The ADME studies of the top 40 molecules were carried out using SwissADME software (http://www.swissadme.ch/, accessed on 3 January 2021). The leading novel chalcone molecules were identified on the basis of their drug-like properties. All the screened molecules were drug-like molecules as per Lipinski’s rule of five (HB donor ≤ 5, HB acceptor ≤ 10, logPo/w < 5, MW < 500). These drug-like properties are critical for BBB (blood–brain barrier) permeability and, subsequently, the activity of CNS. These molecules displayed a crucial ADME profile with rationalized physicochemical and pharmacokinetic properties (Table 1). The parameters including TPSA, Log P consensus, and Log S ESOL indicated the polarity, lipophilicity, and solubility of the analogs. Further, all molecules exhibited high gastrointestinal absorption, ensuring their significant bioavailability. The anticipated ADME (Absorption, Distribution, Metabolism, and Excretion) profile indicated that all of the highest-ranking molecules possessed drug-like characteristics.

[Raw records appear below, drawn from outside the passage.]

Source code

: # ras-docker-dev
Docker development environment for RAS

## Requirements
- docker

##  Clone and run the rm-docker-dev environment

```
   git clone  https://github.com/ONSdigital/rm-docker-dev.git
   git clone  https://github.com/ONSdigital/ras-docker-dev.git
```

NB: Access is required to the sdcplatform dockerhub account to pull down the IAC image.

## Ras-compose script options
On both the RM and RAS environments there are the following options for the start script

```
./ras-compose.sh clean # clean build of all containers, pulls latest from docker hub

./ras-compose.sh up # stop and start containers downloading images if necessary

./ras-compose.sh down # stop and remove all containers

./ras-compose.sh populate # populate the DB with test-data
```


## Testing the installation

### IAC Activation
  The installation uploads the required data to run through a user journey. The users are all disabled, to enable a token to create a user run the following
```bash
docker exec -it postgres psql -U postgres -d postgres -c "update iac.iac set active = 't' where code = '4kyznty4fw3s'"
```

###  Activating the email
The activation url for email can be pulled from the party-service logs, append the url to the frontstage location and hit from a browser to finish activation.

2.3. Molecular Docking Studies

AChE is composed of a long channel split into two parts: the peripheral anionic site (PAS) and the catalytic anionic site (CAS). Within the PAS, the amino acids Trp279, Arg289, and Phe330 play critical roles. Meanwhile, the CAS features the catalytic triad consisting of Ser200, Glu327, and His440, along with other significant amino acids like Trp84, Gly119, and Tyr121 [42]. Docking analysis for the screened chalcone molecules was carried out to investigate their interaction with the active gorge of the AChE. The PS1 was also subjected to docking analysis in order to analyze the interactions of the common moiety with the AChE protein. All the molecules had good binding energies and crucial interactions with the amino acids at both sites (CAS and PAS) of the AChE enzyme. Interestingly, all the analogs have good docking scores as compared to the standard drug (−51.89 Kcal/mol). All of the molecules showed interactions with the His440 and Ser200 residues of the catalytic triad via Pi-alkyl interactions, C-H bond formation, or Van der Waals interactions, including key interactions with Trp84, Gly119, and Tyr121. These molecules also interacted via Phe330, Tyr130, Trp279, and Arg289 of PAS. However, PS1 lags in terms of binding affinity (−31.90 Kcal/mol) toward the binding site, possibly due to the absence of amine groups and thus relatively smaller size. The binding energies of PS4, PS5, and PS (810) (−52.28 to −63.75 Kcal/mol) were better than the donepezil. Although PS3, PS6, and PS7 showed similar binding energy levels (−51.01 to −51.43 Kcal/mol) as donepezil, they interacted with more of the key amino acids. The designed analogs showed significant interactions at both active subsites of AChE, namely PAS (Phe330, Tyr130, Trp279, and Arg289) and CAS (Trp84, Gly119, Tyr121). The docking analysis suggests that the presence of varied amines alters the compounds’ binding affinity with enzymes. The dimethyl-substituted analog (PS2) exerted the least binding energy (−49.39 Kcal/mol) compared to the other amine-substituted analogs. The leading analogs with isosteric replacements were identified (Table 2) and were subjected to synthesis and biological evaluations.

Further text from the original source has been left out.